Olympic volunteers have to work to find housing 

Social media matching people from around the globe with accommodation in Whistler

For Bill Whittle, volunteering for the 2010 Winter Olympics came down to accommodation.

The 59-year-old White Rock resident decided to sign up to participate in the Olympics late last year because he wanted to watch the Games unfold in the mountains. And two months ago, the Vancouver Organizing Committee for the 2010 Games (VANOC) offered him a position as a volunteer with alpine skiing and the children's hospital.

Unfortunately, finding a place to sleep in Whistler proved more difficult than Whittle had anticipated. He searched through Craigslist ads and other on-line resources. Over the Christmas holidays, he decided if he didn't find a place in the next few weeks, he was going to cancel his Olympic volunteer plans completely.

"It was tough," said Whittle, who is planning on taking a month break from his full-time job in White Rock to work for free during the Games. "People were charging way too much for their places. I got offers ranging from $5,000 to $12,000 for the month."
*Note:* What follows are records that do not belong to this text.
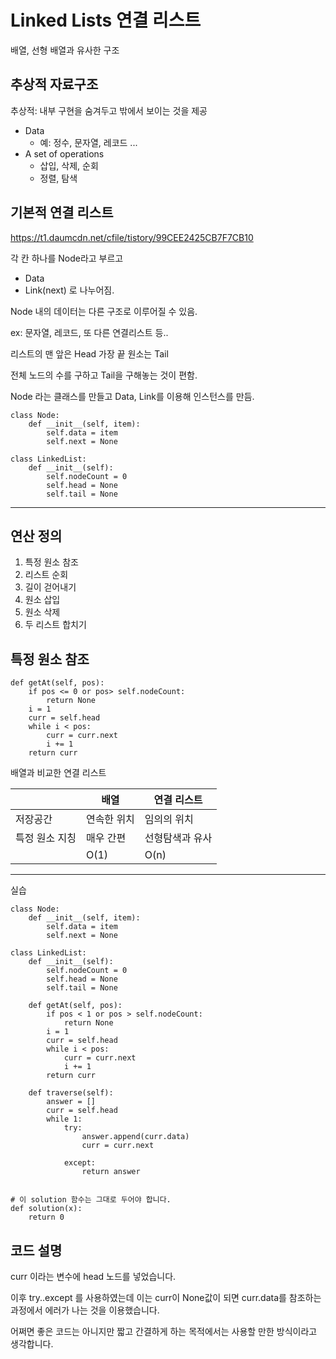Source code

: # Linked Lists 연결 리스트

배열, 선형 배열과 유사한 구조

## 추상적 자료구조

추상적: 내부 구현을 숨겨두고 밖에서 보이는 것을 제공

-   Data
    -   예: 정수, 문자열, 레코드 ...
-   A set of operations
    -   삽입, 삭제, 순회
    -   정렬, 탐색

## 기본적 연결 리스트

https://t1.daumcdn.net/cfile/tistory/99CEE2425CB7F7CB10

각 칸 하나를 Node라고 부르고

-   Data
-   Link(next)
    로 나누어짐.

Node 내의 데이터는 다른 구조로 이루어질 수 있음.

ex: 문자열, 레코드, 또 다른 연결리스트 등..

리스트의 맨 앞은 Head 가장 끝 원소는 Tail

전체 노드의 수를 구하고 Tail을 구해놓는 것이 편함.

Node 라는 클래스를 만들고 Data, Link를 이용해 인스턴스를 만듬.

```
class Node:
    def __init__(self, item):
        self.data = item
        self.next = None

class LinkedList:
    def __init__(self):
        self.nodeCount = 0
        self.head = None
        self.tail = None
```

---

## 연산 정의

1. 특정 원소 참조
2. 리스트 순회
3. 길이 걷어내기
4. 원소 삽입
5. 원소 삭제
6. 두 리스트 합치기

## 특정 원소 참조

```
def getAt(self, pos):
    if pos <= 0 or pos> self.nodeCount:
        return None
    i = 1
    curr = self.head
    while i < pos:
        curr = curr.next
        i += 1
    return curr
```

배열과 비교한 연결 리스트

|                | 배열        | 연결 리스트     |
| -------------- | ----------- | --------------- |
| 저장공간       | 연속한 위치 | 임의의 위치     |
| 특정 원소 지칭 | 매우 간편   | 선형탐색과 유사 |
|                | O(1)        | O(n)            |

---

실습

```
class Node:
    def __init__(self, item):
        self.data = item
        self.next = None

class LinkedList:
    def __init__(self):
        self.nodeCount = 0
        self.head = None
        self.tail = None

    def getAt(self, pos):
        if pos < 1 or pos > self.nodeCount:
            return None
        i = 1
        curr = self.head
        while i < pos:
            curr = curr.next
            i += 1
        return curr

    def traverse(self):
        answer = []
        curr = self.head
        while 1:
            try:
                answer.append(curr.data)
                curr = curr.next

            except:
                return answer


# 이 solution 함수는 그대로 두어야 합니다.
def solution(x):
    return 0
```

## 코드 설명

curr 이라는 변수에 head 노드를 넣었습니다.

이후 try..except 를 사용하였는데 이는 curr이 None값이 되면 curr.data를 참조하는 과정에서 에러가 나는 것을 이용했습니다.

어쩌면 좋은 코드는 아니지만 짧고 간결하게 하는 목적에서는 사용할 만한 방식이라고 생각합니다.
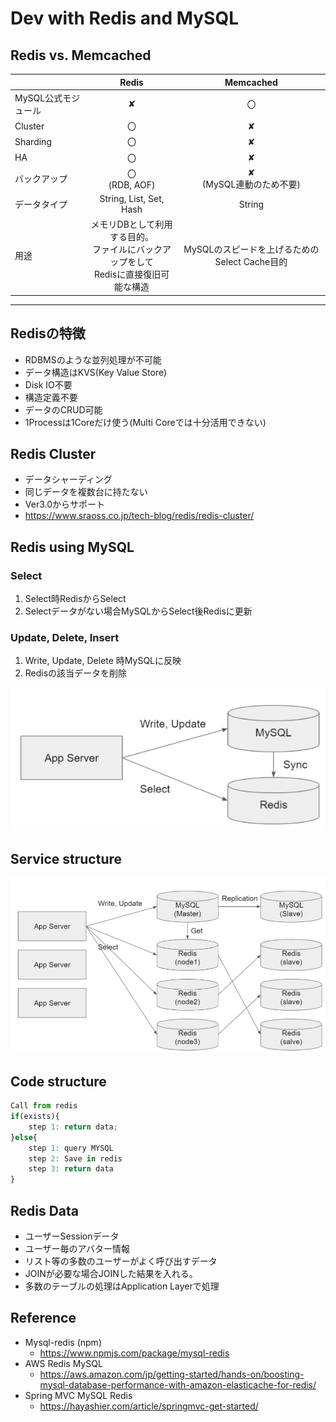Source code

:# Dev with Redis and MySQL

## Redis vs. Memcached


| | Redis |  Memcached |
| ---- | :----: | :----: |
| MySQL公式モジュール| ✘ | 〇 |
| Cluster | 〇 | ✘ |
| Sharding | 〇 | ✘
| HA | 〇 | ✘
| バックアップ | 〇 <BR> (RDB, AOF) | ✘ <BR> (MySQL連動のため不要)
| データタイプ | String, List, Set, Hash | String
| 用途 | メモリDBとして利用する目的。 <BR> ファイルにバックアップをして <BR> Redisに直接復旧可能な構造 | MySQLのスピードを上げるためのSelect Cache目的
----

## Redisの特徴

* RDBMSのような並列処理が不可能
* データ構造はKVS(Key Value Store)
* Disk IO不要
* 構造定義不要
* データのCRUD可能
* 1Processは1Coreだけ使う(Multi Coreでは十分活用できない)

## Redis Cluster

* データシャーディング
* 同じデータを複数台に持たない
* Ver3.0からサポート
* https://www.sraoss.co.jp/tech-blog/redis/redis-cluster/


## Redis using MySQL

### Select

1. Select時RedisからSelect
2. Selectデータがない場合MySQLからSelect後Redisに更新 

### Update, Delete, Insert

1. Write, Update, Delete 時MySQLに反映
2. Redisの該当データを削除

![redis-mysql](redis-mysql-basic.png)

## Service structure

![redis-mysql-fullstructure](redis-mysql-full.png)

## Code structure

```js
Call from redis
if(exists){
    step 1: return data;
}else{
    step 1: query MYSQL
    step 2: Save in redis
    step 3: return data
}
```

## Redis Data

* ユーザーSessionデータ
* ユーザー毎のアバター情報
* リスト等の多数のユーザーがよく呼び出すデータ
* JOINが必要な場合JOINした結果を入れる。
* 多数のテーブルの処理はApplication Layerで処理

## Reference

* Mysql-redis (npm)
    * https://www.npmjs.com/package/mysql-redis
* AWS Redis MySQL
    * https://aws.amazon.com/jp/getting-started/hands-on/boosting-mysql-database-performance-with-amazon-elasticache-for-redis/
* Spring MVC MySQL Redis
    * https://hayashier.com/article/springmvc-get-started/

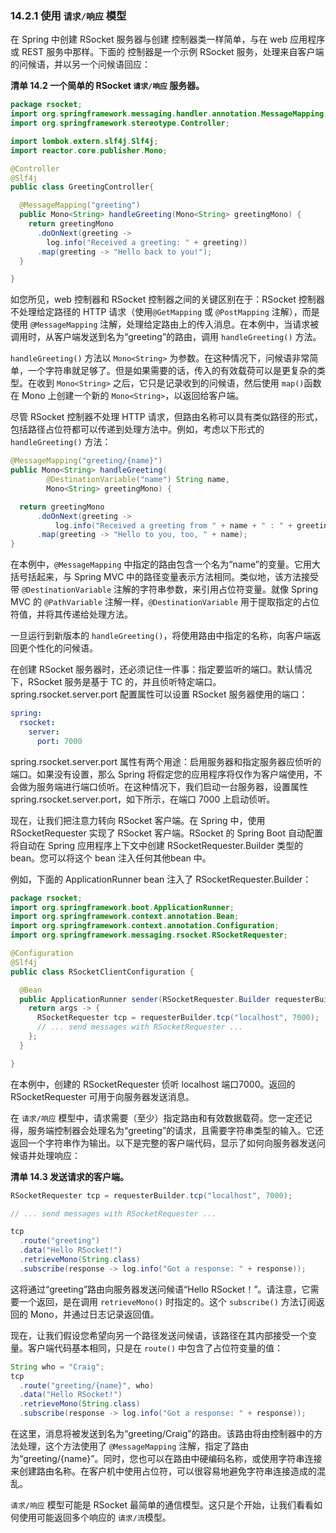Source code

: ### 14.2.1 使用 `请求/响应` 模型

在 Spring 中创建 RSocket 服务器与创建 控制器类一样简单，与在 web 应用程序或 REST 服务中那样。下面的 控制器是一个示例 RSocket 服务，处理来自客户端的问候语，并以另一个问候语回应：

**清单 14.2 一个简单的 RSocket `请求/响应` 服务器。**

```java
package rsocket;
import org.springframework.messaging.handler.annotation.MessageMapping;
import org.springframework.stereotype.Controller;

import lombok.extern.slf4j.Slf4j;
import reactor.core.publisher.Mono;

@Controller
@Slf4j
public class GreetingController{

  @MessageMapping("greeting")
  public Mono<String> handleGreeting(Mono<String> greetingMono) {
    return greetingMono
      .doOnNext(greeting ->
        log.info("Received a greeting: " + greeting))
      .map(greeting -> "Hello back to you!");
  }

}
```

如您所见，web 控制器和 RSocket 控制器之间的关键区别在于：RSocket 控制器不处理给定路径的 HTTP 请求（使用`@GetMapping` 或 `@PostMapping` 注解），而是使用 `@MessageMapping` 注解，处理给定路由上的传入消息。在本例中，当请求被调用时，从客户端发送到名为“greeting”的路由，调用 `handleGreeting()` 方法。

`handleGreeting()` 方法以 `Mono<String>` 为参数。在这种情况下，问候语非常简单，一个字符串就足够了。但是如果需要的话，传入的有效载荷可以是更复杂的类型。在收到 `Mono<String>` 之后，它只是记录收到的问候语，然后使用 `map()`函数在 Mono 上创建一个新的 `Mono<String>`，以返回给客户端。

尽管 RSocket 控制器不处理 HTTP 请求，但路由名称可以具有类似路径的形式，包括路径占位符都可以传递到处理方法中。例如，考虑以下形式的 `handleGreeting()` 方法：

```java
@MessageMapping("greeting/{name}")
public Mono<String> handleGreeting(
        @DestinationVariable("name") String name,
        Mono<String> greetingMono) {

  return greetingMono
      .doOnNext(greeting ->
          log.info("Received a greeting from " + name + " : " + greeting))
      .map(greeting -> "Hello to you, too, " + name);
}
```

在本例中，`@MessageMapping` 中指定的路由包含一个名为“name”的变量。它用大括号括起来，与 Spring MVC 中的路径变量表示方法相同。类似地，该方法接受带 `@DestinationVariable` 注解的字符串参数，来引用占位符变量。就像 Spring MVC 的 `@PathVariable` 注解一样，`@DestinationVariable` 用于提取指定的占位符值，并将其传递给处理方法。

一旦运行到新版本的 `handleGreeting()`，将使用路由中指定的名称，向客户端返回更个性化的问候语。

在创建 RSocket 服务器时，还必须记住一件事：指定要监听的端口。默认情况下，RSocket 服务是基于 TC 的，并且侦听特定端口。spring.rsocket.server.port 配置属性可以设置 RSocket 服务器使用的端口：

```yaml
spring:
  rsocket:
    server:
      port: 7000
```

spring.rsocket.server.port 属性有两个用途：启用服务器和指定服务器应侦听的端口。如果没有设置，那么 Spring 将假定您的应用程序将仅作为客户端使用，不会做为服务端进行端口侦听。在这种情况下，我们启动一台服务器，设置属性 spring.rsocket.server.port，如下所示，在端口 7000 上启动侦听。

现在，让我们把注意力转向 RSocket 客户端。在 Spring 中，使用 RSocketRequester 实现了 RSocket 客户端。RSocket 的 Spring Boot 自动配置将自动在 Spring 应用程序上下文中创建 RSocketRequester.Builder 类型的 bean。您可以将这个 bean 注入任何其他bean 中。

例如，下面的 ApplicationRunner bean 注入了 RSocketRequester.Builder：

```java
package rsocket;
import org.springframework.boot.ApplicationRunner;
import org.springframework.context.annotation.Bean;
import org.springframework.context.annotation.Configuration;
import org.springframework.messaging.rsocket.RSocketRequester;

@Configuration
@Slf4j
public class RSocketClientConfiguration {

  @Bean
  public ApplicationRunner sender(RSocketRequester.Builder requesterBuilder) {
    return args -> {
      RSocketRequester tcp = requesterBuilder.tcp("localhost", 7000);
      // ... send messages with RSocketRequester ...
    };
  }

}
```

在本例中，创建的 RSocketRequester 侦听 localhost 端口7000。返回的 RSocketRequester 可用于向服务器发送消息。

在 `请求/响应` 模型中，请求需要（至少）指定路由和有效数据载荷。您一定还记得，服务端控制器会处理名为“greeting”的请求，且需要字符串类型的输入。它还返回一个字符串作为输出。以下是完整的客户端代码，显示了如何向服务器发送问候语并处理响应：

**清单 14.3 发送请求的客户端。**
```java
RSocketRequester tcp = requesterBuilder.tcp("localhost", 7000);

// ... send messages with RSocketRequester ...

tcp
  .route("greeting")
  .data("Hello RSocket!")
  .retrieveMono(String.class)
  .subscribe(response -> log.info("Got a response: " + response));

```

这将通过“greeting”路由向服务器发送问候语“Hello RSocket！”。请注意，它需要一个返回，是在调用 `retrieveMono()` 时指定的。这个 `subscribe()` 方法订阅返回的 Mono，并通过日志记录返回值。

现在，让我们假设您希望向另一个路径发送问候语，该路径在其内部接受一个变量。客户端代码基本相同，只是在 `route()` 中包含了占位符变量的值：

```java
String who = "Craig";
tcp
  .route("greeting/{name}", who)
  .data("Hello RSocket!")
  .retrieveMono(String.class)
  .subscribe(response -> log.info("Got a response: " + response));
```

在这里，消息将被发送到名为“greeting/Craig”的路由。该路由将由控制器中的方法处理，这个方法使用了 `@MessageMapping` 注解，指定了路由为“greeting/{name}”。同时，您也可以在路由中硬编码名称，或使用字符串连接来创建路由名称。在客户机中使用占位符，可以很容易地避免字符串连接造成的混乱。

`请求/响应` 模型可能是 RSocket 最简单的通信模型。这只是个开始，让我们看看如何使用可能返回多个响应的 `请求/流`模型。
Whittle decided to put a housing wanted ad on Craigslist. He got 24 responses, of which 20 were way too high and one was a scam. Luckily for Whittle, though, three of the offers were reasonable and this week he finally secured a place in the village for $60 a night.

Whittle's story is becoming a familiar one for Olympic volunteers from around the world who are scrambling to find accommodation in Whistler.

With less than 30 days to go until the Games begin, volunteers from around Canada and the world are preparing to temporarily move to Whistler. Over the past few weeks, websites like Craiglist and local newspaper classified sections have been peppered with postings from volunteers desperately looking for places to sleep and shower during the Games. The housing seekers range in age from 20 to 60 years old and come from as far away as California, Germany and Dublin.

Almost all the volunteers Pique Newsmagazine talked to this week were able to eventually find accommodation, although everyone said it was difficult to find something affordable, with most offers sitting around $5,000 a month. Some people were told by VANOC that they wouldn't be able to volunteer if they didn't find a place to stay.

Jack Sprecher, a recent university graduate from northern California, was one of those.

He was offered a volunteer position as a press assistant on Monday, Jan. 4 but was told that to keep the position he needed to find accommodation and provide VANOC with a physical address by the end of the week.